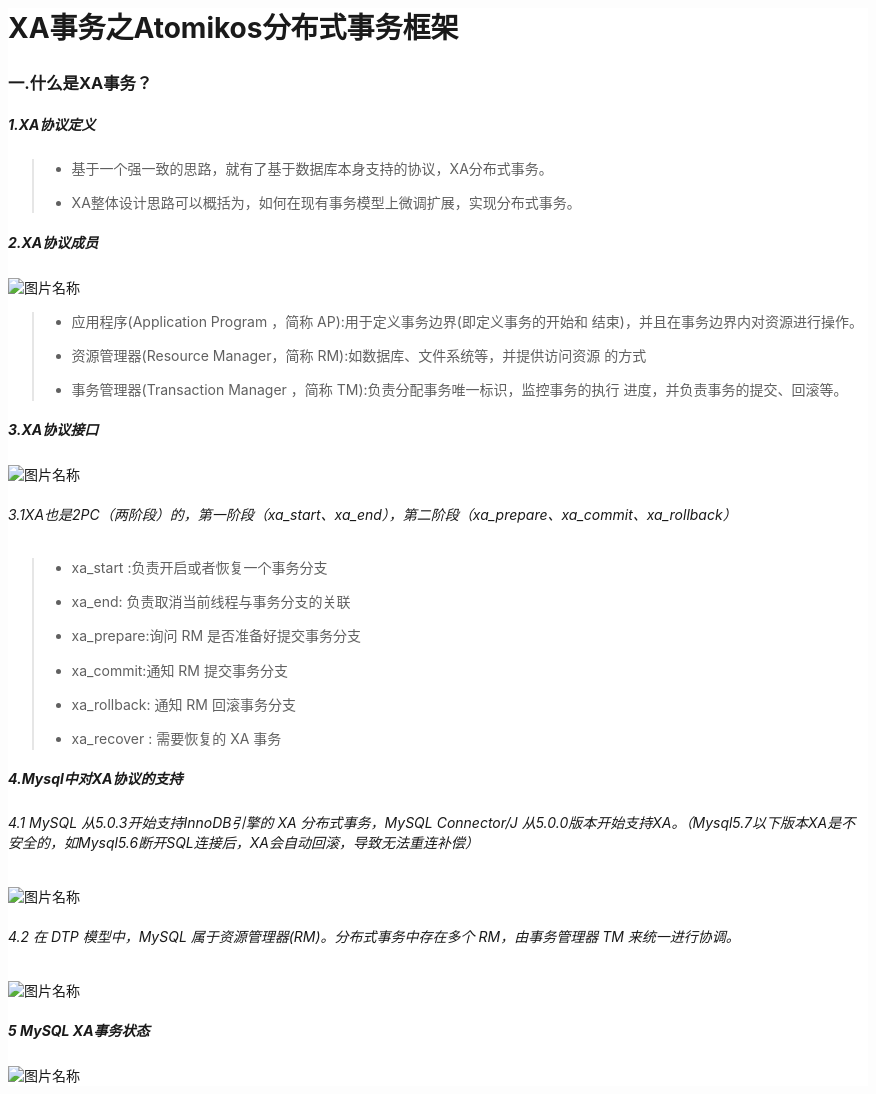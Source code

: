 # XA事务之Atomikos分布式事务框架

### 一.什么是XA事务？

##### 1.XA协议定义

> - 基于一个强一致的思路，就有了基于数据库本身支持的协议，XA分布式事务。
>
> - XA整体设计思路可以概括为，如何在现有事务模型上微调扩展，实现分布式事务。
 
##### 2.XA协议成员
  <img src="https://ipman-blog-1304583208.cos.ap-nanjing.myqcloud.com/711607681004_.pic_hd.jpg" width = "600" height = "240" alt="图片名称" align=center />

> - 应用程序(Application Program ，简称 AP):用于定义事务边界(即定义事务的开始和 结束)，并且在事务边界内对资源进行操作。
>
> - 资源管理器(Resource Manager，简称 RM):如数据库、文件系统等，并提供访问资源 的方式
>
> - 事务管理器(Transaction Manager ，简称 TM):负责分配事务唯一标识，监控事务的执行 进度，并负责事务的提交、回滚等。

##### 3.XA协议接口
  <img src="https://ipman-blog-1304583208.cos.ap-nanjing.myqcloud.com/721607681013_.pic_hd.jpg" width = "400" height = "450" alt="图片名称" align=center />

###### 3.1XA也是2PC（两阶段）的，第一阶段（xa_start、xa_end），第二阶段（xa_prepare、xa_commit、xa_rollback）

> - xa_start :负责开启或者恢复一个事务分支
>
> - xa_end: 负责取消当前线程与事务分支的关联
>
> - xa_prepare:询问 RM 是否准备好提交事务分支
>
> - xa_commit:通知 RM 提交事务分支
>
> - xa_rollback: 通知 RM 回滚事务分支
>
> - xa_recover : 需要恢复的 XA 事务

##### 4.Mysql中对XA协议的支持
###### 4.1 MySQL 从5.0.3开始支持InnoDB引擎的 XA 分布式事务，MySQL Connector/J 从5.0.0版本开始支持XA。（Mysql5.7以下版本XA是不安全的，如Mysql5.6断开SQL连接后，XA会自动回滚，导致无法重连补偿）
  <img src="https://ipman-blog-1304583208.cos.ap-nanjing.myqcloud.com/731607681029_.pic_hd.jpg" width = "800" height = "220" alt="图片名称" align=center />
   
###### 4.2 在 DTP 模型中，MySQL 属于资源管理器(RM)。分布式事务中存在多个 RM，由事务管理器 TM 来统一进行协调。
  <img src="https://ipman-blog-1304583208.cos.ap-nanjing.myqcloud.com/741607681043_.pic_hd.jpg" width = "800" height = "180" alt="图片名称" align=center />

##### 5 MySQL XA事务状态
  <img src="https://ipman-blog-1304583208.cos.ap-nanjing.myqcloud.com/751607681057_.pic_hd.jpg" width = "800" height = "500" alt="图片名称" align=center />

# # #

Task to complete:
All lines of the listing that contain the word "Manager" should be copied out.

Output:
> - 资源管理器(Resource Manager，简称 RM):如数据库、文件系统等，并提供访问资源 的方式
> - 事务管理器(Transaction Manager ，简称 TM):负责分配事务唯一标识，监控事务的执行 进度，并负责事务的提交、回滚等。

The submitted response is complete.